> **Exercise goal**
The data follows. Retype every entry exactly.
---- Stored data
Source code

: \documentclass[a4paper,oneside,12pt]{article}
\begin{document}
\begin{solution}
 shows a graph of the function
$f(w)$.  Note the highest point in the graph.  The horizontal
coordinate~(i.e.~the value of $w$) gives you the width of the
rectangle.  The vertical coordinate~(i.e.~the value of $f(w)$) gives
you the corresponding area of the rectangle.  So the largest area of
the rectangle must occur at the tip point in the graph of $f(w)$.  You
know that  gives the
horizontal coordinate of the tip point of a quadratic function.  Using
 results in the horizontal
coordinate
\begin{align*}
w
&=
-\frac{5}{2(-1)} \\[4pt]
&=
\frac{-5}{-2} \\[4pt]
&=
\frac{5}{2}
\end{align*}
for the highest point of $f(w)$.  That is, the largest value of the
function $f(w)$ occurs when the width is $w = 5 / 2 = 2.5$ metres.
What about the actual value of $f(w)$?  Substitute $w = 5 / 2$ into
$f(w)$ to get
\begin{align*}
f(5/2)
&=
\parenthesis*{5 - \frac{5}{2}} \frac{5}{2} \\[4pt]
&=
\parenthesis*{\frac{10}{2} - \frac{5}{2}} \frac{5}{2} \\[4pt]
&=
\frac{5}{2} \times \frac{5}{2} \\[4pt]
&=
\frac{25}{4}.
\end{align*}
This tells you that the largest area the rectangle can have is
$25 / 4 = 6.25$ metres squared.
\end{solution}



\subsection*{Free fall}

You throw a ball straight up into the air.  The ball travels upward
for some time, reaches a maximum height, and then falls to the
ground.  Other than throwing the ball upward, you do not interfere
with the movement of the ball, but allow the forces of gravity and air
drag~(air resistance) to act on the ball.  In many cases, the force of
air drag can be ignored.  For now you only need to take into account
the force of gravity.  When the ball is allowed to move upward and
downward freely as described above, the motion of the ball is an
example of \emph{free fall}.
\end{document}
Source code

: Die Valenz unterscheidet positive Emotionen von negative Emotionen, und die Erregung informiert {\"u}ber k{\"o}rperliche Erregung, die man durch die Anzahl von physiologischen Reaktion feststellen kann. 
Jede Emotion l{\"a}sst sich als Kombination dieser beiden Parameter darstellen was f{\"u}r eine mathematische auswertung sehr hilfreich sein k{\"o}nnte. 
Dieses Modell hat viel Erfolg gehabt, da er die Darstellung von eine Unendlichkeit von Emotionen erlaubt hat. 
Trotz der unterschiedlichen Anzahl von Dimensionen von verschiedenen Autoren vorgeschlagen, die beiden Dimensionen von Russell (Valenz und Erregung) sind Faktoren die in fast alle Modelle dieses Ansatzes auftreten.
--------
> **Solution to this problem**
Source code

: \documentclass[a4paper,oneside,12pt]{article}
\begin{document}
\begin{solution}
 shows a graph of the function
$f(w)$.  Note the highest point in the graph.  The horizontal
coordinate~(i.e.~the value of $w$) gives you the width of the
rectangle.  The vertical coordinate~(i.e.~the value of $f(w)$) gives
you the corresponding area of the rectangle.  So the largest area of
the rectangle must occur at the tip point in the graph of $f(w)$.  You
know that  gives the
horizontal coordinate of the tip point of a quadratic function.  Using
 results in the horizontal
coordinate
\begin{align*}
w
&=
-\frac{5}{2(-1)} \\[4pt]
&=
\frac{-5}{-2} \\[4pt]
&=
\frac{5}{2}
\end{align*}
for the highest point of $f(w)$.  That is, the largest value of the
function $f(w)$ occurs when the width is $w = 5 / 2 = 2.5$ metres.
What about the actual value of $f(w)$?  Substitute $w = 5 / 2$ into
$f(w)$ to get
\begin{align*}
f(5/2)
&=
\parenthesis*{5 - \frac{5}{2}} \frac{5}{2} \\[4pt]
&=
\parenthesis*{\frac{10}{2} - \frac{5}{2}} \frac{5}{2} \\[4pt]
&=
\frac{5}{2} \times \frac{5}{2} \\[4pt]
&=
\frac{25}{4}.
\end{align*}
This tells you that the largest area the rectangle can have is
$25 / 4 = 6.25$ metres squared.
\end{solution}



\subsection*{Free fall}

You throw a ball straight up into the air.  The ball travels upward
for some time, reaches a maximum height, and then falls to the
ground.  Other than throwing the ball upward, you do not interfere
with the movement of the ball, but allow the forces of gravity and air
drag~(air resistance) to act on the ball.  In many cases, the force of
air drag can be ignored.  For now you only need to take into account
the force of gravity.  When the ball is allowed to move upward and
downward freely as described above, the motion of the ball is an
example of \emph{free fall}.
\end{document}
Source code

: Die Valenz unterscheidet positive Emotionen von negative Emotionen, und die Erregung informiert {\"u}ber k{\"o}rperliche Erregung, die man durch die Anzahl von physiologischen Reaktion feststellen kann. 
Jede Emotion l{\"a}sst sich als Kombination dieser beiden Parameter darstellen was f{\"u}r eine mathematische auswertung sehr hilfreich sein k{\"o}nnte. 
Dieses Modell hat viel Erfolg gehabt, da er die Darstellung von eine Unendlichkeit von Emotionen erlaubt hat. 
Trotz der unterschiedlichen Anzahl von Dimensionen von verschiedenen Autoren vorgeschlagen, die beiden Dimensionen von Russell (Valenz und Erregung) sind Faktoren die in fast alle Modelle dieses Ansatzes auftreten.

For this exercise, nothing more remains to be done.